** Your task **
Below this line is a set of entries; quote exactly the lines from the line that contains "correctly plotted M'." to the line that contains "down to find M'.", both lines included.

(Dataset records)
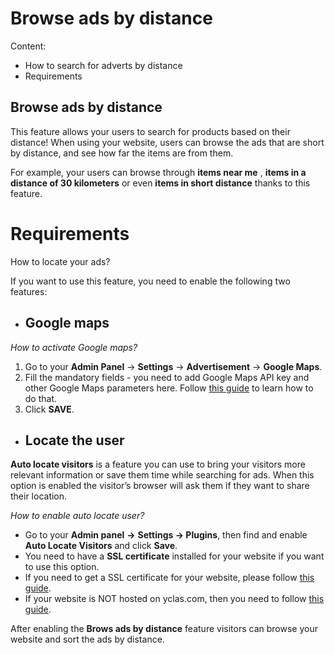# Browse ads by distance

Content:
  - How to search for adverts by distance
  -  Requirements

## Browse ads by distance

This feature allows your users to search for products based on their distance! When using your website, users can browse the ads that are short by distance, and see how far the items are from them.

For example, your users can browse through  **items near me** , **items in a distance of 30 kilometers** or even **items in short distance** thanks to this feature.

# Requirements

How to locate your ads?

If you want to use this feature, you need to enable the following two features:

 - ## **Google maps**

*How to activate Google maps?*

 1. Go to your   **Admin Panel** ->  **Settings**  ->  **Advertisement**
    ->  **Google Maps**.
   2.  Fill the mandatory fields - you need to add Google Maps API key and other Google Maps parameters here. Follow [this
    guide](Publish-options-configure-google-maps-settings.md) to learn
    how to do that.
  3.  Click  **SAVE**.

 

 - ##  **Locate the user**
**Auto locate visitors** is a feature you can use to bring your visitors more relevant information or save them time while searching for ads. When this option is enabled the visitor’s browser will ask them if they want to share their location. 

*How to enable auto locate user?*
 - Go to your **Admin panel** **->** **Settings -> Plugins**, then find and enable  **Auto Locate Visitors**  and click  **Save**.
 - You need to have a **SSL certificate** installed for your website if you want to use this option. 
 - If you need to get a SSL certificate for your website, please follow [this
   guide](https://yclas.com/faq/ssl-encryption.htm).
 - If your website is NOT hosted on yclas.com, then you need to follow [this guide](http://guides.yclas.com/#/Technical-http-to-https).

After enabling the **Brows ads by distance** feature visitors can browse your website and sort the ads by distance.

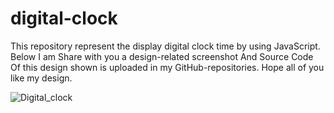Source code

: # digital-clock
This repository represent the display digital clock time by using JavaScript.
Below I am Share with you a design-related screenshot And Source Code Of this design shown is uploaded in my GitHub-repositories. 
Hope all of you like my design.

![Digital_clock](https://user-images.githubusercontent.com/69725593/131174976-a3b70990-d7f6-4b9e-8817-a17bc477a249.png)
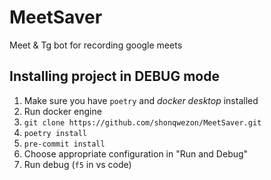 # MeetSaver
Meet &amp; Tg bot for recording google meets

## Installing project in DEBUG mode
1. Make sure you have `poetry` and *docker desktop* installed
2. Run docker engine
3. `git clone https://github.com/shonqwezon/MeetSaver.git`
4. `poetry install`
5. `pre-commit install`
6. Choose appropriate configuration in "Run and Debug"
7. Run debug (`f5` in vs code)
--
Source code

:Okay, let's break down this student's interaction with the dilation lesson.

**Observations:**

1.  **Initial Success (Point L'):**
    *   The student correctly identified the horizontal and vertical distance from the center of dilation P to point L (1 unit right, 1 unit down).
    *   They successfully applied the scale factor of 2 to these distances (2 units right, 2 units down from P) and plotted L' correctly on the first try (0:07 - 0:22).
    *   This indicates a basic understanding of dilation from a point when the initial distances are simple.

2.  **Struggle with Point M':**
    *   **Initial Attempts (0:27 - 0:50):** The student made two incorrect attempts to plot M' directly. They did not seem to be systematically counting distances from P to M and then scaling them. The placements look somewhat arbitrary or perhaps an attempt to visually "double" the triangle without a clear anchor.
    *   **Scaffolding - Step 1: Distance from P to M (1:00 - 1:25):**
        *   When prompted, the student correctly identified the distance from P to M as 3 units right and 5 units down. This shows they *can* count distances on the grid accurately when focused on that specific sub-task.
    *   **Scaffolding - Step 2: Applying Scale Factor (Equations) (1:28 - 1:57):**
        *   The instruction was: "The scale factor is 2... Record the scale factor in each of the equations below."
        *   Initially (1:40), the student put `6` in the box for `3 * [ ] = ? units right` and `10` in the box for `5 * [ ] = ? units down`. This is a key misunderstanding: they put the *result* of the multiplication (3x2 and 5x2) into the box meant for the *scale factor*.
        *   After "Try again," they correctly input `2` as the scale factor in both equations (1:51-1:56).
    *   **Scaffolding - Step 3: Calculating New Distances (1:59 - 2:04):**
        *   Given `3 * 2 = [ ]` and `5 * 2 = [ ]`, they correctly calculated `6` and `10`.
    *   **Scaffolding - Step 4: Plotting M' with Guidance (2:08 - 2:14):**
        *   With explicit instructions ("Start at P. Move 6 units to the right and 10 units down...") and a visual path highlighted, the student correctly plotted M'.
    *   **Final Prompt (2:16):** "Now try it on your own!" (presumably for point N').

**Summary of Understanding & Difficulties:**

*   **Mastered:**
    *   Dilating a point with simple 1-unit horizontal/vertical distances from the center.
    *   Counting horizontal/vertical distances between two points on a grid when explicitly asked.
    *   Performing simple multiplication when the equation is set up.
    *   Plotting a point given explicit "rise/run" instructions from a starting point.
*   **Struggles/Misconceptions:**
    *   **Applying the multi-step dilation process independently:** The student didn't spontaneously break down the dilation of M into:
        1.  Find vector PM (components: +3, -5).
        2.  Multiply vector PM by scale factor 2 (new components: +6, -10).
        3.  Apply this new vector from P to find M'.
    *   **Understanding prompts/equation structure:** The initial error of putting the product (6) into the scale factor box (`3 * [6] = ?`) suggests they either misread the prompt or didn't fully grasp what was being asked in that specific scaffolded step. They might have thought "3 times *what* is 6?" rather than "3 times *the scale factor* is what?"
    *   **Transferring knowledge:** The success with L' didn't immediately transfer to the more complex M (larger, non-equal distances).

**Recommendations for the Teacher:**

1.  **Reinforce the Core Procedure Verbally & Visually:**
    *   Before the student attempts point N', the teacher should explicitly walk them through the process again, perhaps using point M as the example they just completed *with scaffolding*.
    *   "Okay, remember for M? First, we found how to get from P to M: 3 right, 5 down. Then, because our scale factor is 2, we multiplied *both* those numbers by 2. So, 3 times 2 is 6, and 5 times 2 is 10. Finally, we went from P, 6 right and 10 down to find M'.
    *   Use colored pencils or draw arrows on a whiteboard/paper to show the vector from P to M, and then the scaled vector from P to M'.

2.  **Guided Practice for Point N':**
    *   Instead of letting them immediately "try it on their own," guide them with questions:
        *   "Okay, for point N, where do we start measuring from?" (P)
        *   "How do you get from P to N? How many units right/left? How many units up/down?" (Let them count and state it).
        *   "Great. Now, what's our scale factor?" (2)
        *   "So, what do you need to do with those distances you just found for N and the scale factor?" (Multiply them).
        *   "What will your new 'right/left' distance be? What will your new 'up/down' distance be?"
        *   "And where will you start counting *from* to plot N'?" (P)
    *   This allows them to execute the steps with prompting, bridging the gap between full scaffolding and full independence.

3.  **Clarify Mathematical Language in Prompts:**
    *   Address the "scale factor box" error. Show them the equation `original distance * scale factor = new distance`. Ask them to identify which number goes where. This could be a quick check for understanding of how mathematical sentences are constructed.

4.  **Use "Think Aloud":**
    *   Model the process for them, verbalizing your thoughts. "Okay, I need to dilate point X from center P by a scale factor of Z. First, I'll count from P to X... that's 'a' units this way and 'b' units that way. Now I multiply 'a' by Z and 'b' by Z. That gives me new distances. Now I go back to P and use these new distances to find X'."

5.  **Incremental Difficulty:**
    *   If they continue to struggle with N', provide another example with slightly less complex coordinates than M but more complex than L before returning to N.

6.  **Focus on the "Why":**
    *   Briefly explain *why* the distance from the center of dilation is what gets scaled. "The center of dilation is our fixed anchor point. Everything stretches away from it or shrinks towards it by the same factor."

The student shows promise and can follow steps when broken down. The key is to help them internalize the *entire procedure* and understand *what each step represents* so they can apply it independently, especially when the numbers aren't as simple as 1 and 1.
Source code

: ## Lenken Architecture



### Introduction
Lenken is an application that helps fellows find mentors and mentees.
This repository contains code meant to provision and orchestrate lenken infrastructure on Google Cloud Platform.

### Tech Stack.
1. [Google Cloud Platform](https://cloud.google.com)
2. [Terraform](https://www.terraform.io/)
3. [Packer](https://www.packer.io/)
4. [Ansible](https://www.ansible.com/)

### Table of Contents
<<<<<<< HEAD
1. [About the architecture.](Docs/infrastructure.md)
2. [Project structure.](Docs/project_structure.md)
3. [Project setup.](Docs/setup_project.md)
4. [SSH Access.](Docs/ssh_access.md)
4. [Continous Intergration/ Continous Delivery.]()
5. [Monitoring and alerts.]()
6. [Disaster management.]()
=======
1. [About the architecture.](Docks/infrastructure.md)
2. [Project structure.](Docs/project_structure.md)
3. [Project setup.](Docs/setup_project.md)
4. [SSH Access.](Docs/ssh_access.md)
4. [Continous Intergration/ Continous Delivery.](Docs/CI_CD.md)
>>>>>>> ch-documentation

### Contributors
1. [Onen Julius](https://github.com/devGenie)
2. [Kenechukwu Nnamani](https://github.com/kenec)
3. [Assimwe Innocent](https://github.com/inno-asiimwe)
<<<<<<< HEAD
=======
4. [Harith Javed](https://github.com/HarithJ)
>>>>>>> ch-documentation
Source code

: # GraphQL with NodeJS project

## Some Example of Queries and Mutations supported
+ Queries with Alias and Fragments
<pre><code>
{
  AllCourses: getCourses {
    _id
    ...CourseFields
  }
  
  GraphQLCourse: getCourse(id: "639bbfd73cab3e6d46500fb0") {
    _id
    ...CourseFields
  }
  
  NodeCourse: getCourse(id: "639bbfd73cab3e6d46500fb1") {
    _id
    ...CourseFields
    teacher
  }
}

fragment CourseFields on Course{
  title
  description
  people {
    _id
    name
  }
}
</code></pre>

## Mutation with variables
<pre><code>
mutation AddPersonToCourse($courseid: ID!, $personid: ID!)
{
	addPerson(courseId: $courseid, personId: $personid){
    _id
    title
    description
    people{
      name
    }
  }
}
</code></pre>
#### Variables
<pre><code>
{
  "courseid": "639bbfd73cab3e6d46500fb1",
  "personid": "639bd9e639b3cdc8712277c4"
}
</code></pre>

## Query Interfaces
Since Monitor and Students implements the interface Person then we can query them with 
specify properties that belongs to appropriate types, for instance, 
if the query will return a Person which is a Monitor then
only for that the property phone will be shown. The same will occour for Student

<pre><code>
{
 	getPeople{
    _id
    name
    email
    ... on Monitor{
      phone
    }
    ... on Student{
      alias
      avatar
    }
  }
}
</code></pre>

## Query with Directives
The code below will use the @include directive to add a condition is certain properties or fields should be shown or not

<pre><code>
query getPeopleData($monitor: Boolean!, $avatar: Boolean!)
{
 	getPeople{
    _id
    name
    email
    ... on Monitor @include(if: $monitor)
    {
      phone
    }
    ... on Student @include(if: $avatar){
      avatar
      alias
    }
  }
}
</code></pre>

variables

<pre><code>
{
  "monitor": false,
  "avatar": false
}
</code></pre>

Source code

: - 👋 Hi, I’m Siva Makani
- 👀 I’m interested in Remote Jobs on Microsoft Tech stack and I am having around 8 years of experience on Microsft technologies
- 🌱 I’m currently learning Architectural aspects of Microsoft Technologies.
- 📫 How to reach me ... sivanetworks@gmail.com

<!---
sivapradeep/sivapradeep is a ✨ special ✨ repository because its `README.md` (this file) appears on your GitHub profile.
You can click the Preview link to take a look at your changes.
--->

** Output for this task **
        *   With explicit instructions ("Start at P. Move 6 units to the right and 10 units down...") and a visual path highlighted, the student correctly plotted M'.
    *   **Final Prompt (2:16):** "Now try it on your own!" (presumably for point N').

**Summary of Understanding & Difficulties:**

*   **Mastered:**
    *   Dilating a point with simple 1-unit horizontal/vertical distances from the center.
    *   Counting horizontal/vertical distances between two points on a grid when explicitly asked.
    *   Performing simple multiplication when the equation is set up.
    *   Plotting a point given explicit "rise/run" instructions from a starting point.
*   **Struggles/Misconceptions:**
    *   **Applying the multi-step dilation process independently:** The student didn't spontaneously break down the dilation of M into:
        1.  Find vector PM (components: +3, -5).
        2.  Multiply vector PM by scale factor 2 (new components: +6, -10).
        3.  Apply this new vector from P to find M'.
    *   **Understanding prompts/equation structure:** The initial error of putting the product (6) into the scale factor box (`3 * [6] = ?`) suggests they either misread the prompt or didn't fully grasp what was being asked in that specific scaffolded step. They might have thought "3 times *what* is 6?" rather than "3 times *the scale factor* is what?"
    *   **Transferring knowledge:** The success with L' didn't immediately transfer to the more complex M (larger, non-equal distances).

**Recommendations for the Teacher:**

1.  **Reinforce the Core Procedure Verbally & Visually:**
    *   Before the student attempts point N', the teacher should explicitly walk them through the process again, perhaps using point M as the example they just completed *with scaffolding*.
    *   "Okay, remember for M? First, we found how to get from P to M: 3 right, 5 down. Then, because our scale factor is 2, we multiplied *both* those numbers by 2. So, 3 times 2 is 6, and 5 times 2 is 10. Finally, we went from P, 6 right and 10 down to find M'.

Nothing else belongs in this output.